The amount of carbon credits created are based on the amount of carbon farmers draw down into the soil. The same goes for GHG emissions they reduce above the soil.
There are plenty of ways agricultural practices can reduce or remove carbon and so generate the credits. It can be nitrogen management, no-tillage farming or growing cover crops. But for NH, it is through biochar.
NH Backing Biochar Carbon Credits
NH parent company Nonghyup Financial Group Inc. is owned by over 2 million member farmers. As per Park Kun Hoo, head of NH’s client solution group and oversees a carbon finance team, the network has a potential to generate new credits.
NH plans to support projects that convert spent coffee grounds or cow manure into a charcoal-like substance called biochar. Biochar is capable of absorbing and storing carbon when it’s buried underground.
Park noted in an interview that:
“We can collect and utilize plant residues and animal waste from Nonghyup’s massive supply chain in the agricultural sector, and turn them into biochar or even electricity… By doing so, we are not only pushing for more sustainable farming, but also creating carbon credits.”
Biochar is commonly used in agricultural applications because it can improve soil nutrients and increase crop yield.
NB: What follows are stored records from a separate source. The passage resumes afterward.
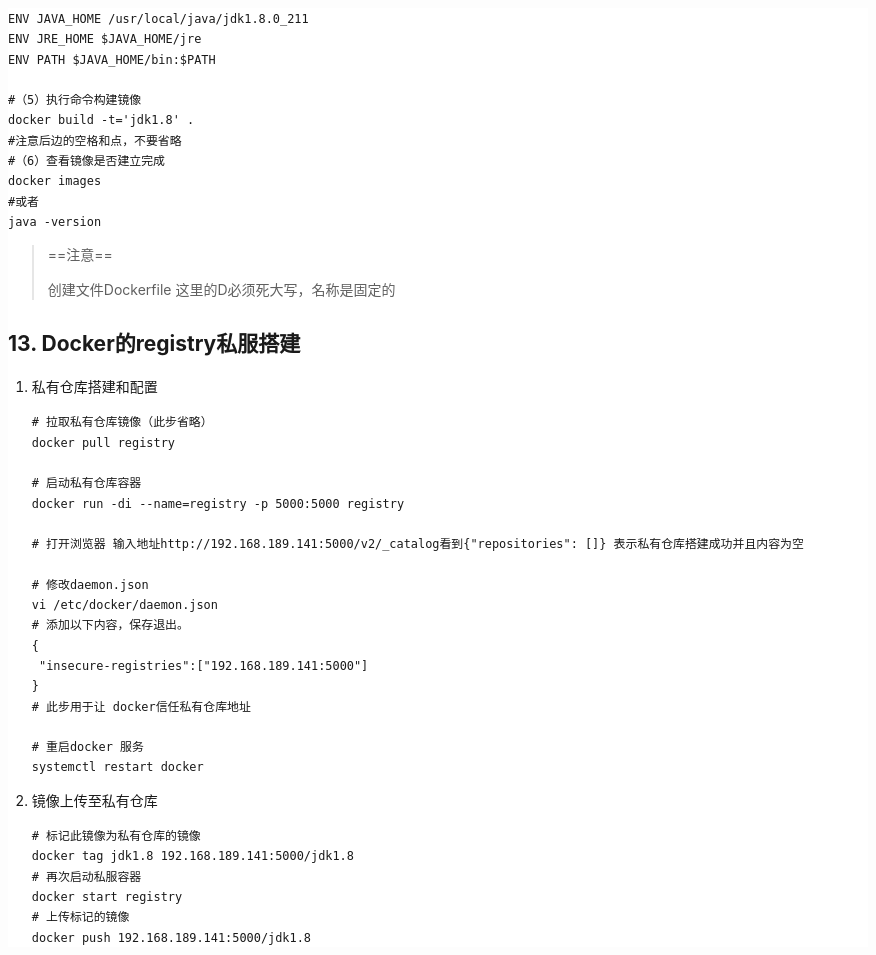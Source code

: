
 ```shell
ENV JAVA_HOME /usr/local/java/jdk1.8.0_211 
ENV JRE_HOME $JAVA_HOME/jre 
ENV PATH $JAVA_HOME/bin:$PATH

#（5）执行命令构建镜像 
docker build -t='jdk1.8' .
#注意后边的空格和点，不要省略
#（6）查看镜像是否建立完成 
docker images 
#或者 
java -version
```

> ==注意==
>
> 创建文件Dockerfile 这里的D必须死大写，名称是固定的



##  13. Docker的registry私服搭建

1. 私有仓库搭建和配置

   ```shell
   # 拉取私有仓库镜像（此步省略） 
   docker pull registry
   
   # 启动私有仓库容器 
   docker run -di --name=registry -p 5000:5000 registry
   
   # 打开浏览器 输入地址http://192.168.189.141:5000/v2/_catalog看到{"repositories": []} 表示私有仓库搭建成功并且内容为空
   
   # 修改daemon.json
   vi /etc/docker/daemon.json
   # 添加以下内容，保存退出。
   {
   	"insecure-registries":["192.168.189.141:5000"]
   }
   # 此步用于让 docker信任私有仓库地址
   
   # 重启docker 服务 
   systemctl restart docker
   
   ```

   

2. 镜像上传至私有仓库

   ```shell
   # 标记此镜像为私有仓库的镜像 
   docker tag jdk1.8 192.168.189.141:5000/jdk1.8
   # 再次启动私服容器 
   docker start registry
   # 上传标记的镜像 
   docker push 192.168.189.141:5000/jdk1.8
   
   ```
And better yet, biochar applications can also increase soil CO2 emissions.
Biochar is a solid material that has high levels of carbon. It is a stable source of carbon because microbes find it so hard to break down. When incorporated into soils, it is 10x to 100x more stable than the material from which it’s made of.
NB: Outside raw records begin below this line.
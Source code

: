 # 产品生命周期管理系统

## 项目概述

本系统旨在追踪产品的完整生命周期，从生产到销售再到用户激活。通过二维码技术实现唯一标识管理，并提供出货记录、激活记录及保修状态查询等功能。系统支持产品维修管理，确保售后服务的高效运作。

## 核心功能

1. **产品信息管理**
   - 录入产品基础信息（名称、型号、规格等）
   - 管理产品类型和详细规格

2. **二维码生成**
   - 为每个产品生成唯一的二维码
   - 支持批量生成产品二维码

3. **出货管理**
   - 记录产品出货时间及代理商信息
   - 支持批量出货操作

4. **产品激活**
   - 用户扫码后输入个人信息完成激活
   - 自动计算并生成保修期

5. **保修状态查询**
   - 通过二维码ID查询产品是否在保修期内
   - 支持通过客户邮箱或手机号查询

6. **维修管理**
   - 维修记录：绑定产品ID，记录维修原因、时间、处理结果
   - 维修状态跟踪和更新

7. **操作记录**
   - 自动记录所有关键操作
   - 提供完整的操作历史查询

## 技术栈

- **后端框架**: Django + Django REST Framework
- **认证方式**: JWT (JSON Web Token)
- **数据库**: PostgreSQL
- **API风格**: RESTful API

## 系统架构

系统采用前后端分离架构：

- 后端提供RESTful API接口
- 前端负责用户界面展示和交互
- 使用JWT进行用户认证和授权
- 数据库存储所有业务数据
That means the carbon contained in biochar is not likely to degrade to CO2 to the same extent as other organic materials.
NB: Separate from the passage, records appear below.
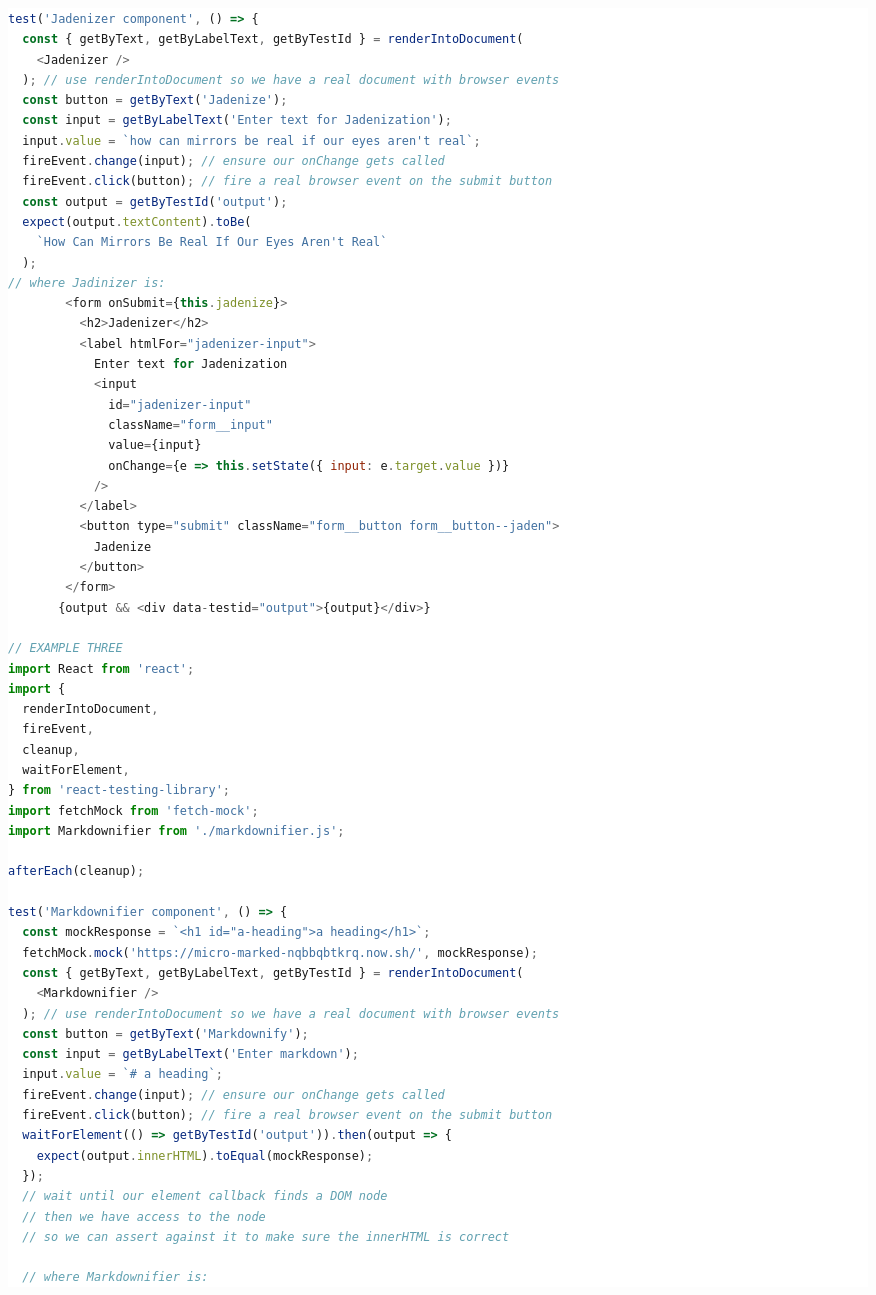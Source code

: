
 ```js
test('Jadenizer component', () => {
  const { getByText, getByLabelText, getByTestId } = renderIntoDocument(
    <Jadenizer />
  ); // use renderIntoDocument so we have a real document with browser events
  const button = getByText('Jadenize');
  const input = getByLabelText('Enter text for Jadenization');
  input.value = `how can mirrors be real if our eyes aren't real`;
  fireEvent.change(input); // ensure our onChange gets called
  fireEvent.click(button); // fire a real browser event on the submit button
  const output = getByTestId('output');
  expect(output.textContent).toBe(
    `How Can Mirrors Be Real If Our Eyes Aren't Real`
  );
// where Jadinizer is:
        <form onSubmit={this.jadenize}>
          <h2>Jadenizer</h2>
          <label htmlFor="jadenizer-input">
            Enter text for Jadenization
            <input
              id="jadenizer-input"
              className="form__input"
              value={input}
              onChange={e => this.setState({ input: e.target.value })}
            />
          </label>
          <button type="submit" className="form__button form__button--jaden">
            Jadenize
          </button>
        </form>
       {output && <div data-testid="output">{output}</div>}

// EXAMPLE THREE
import React from 'react';
import {
  renderIntoDocument,
  fireEvent,
  cleanup,
  waitForElement,
} from 'react-testing-library';
import fetchMock from 'fetch-mock';
import Markdownifier from './markdownifier.js';

afterEach(cleanup);

test('Markdownifier component', () => {
  const mockResponse = `<h1 id="a-heading">a heading</h1>`;
  fetchMock.mock('https://micro-marked-nqbbqbtkrq.now.sh/', mockResponse);
  const { getByText, getByLabelText, getByTestId } = renderIntoDocument(
    <Markdownifier />
  ); // use renderIntoDocument so we have a real document with browser events
  const button = getByText('Markdownify');
  const input = getByLabelText('Enter markdown');
  input.value = `# a heading`;
  fireEvent.change(input); // ensure our onChange gets called
  fireEvent.click(button); // fire a real browser event on the submit button
  waitForElement(() => getByTestId('output')).then(output => {
    expect(output.innerHTML).toEqual(mockResponse);
  });
  // wait until our element callback finds a DOM node
  // then we have access to the node
  // so we can assert against it to make sure the innerHTML is correct

  // where Markdownifier is:
```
In particular, a study estimated that biochar can sequester as much as 2 GtCO2 per year by 2050 at a cost of $30–$120 per ton of CO2.
Biochar also offers agricultural benefits such as increased aeration and water holding capacity. Verra, the biggest carbon registry, noted that biochar can significantly contribute to climate change mitigation when deployed at a massive scale.
Biochar carbon credits are usually priced in the range of $3 to $20+ per MtCO2e. But some biochar projects have sold credits for $110/tCO2e.
The Biochar Deal with 4EN
NH set up a carbon finance team in December last year. It has closed a deal to invest in 4EN, a Seoul-based biochar producer.
4EN creates sustainable environmental values by developing alternative fossil fuels and quantification of GHG reduction. It focuses on commercializing BECCS/BECCU technology for biomass and waste resources. These by-products are from agricultural fields such as coffee grounds and industrial activities.
BECCS refers to Biomass Energy Carbon Capture and Storage. BECCU means Biomass Energy Carbon Capture and Utilization Pyrolysis.
NH and 4EN biochar agreement is forecast to generate 167,000 tons of carbon credits by 2030.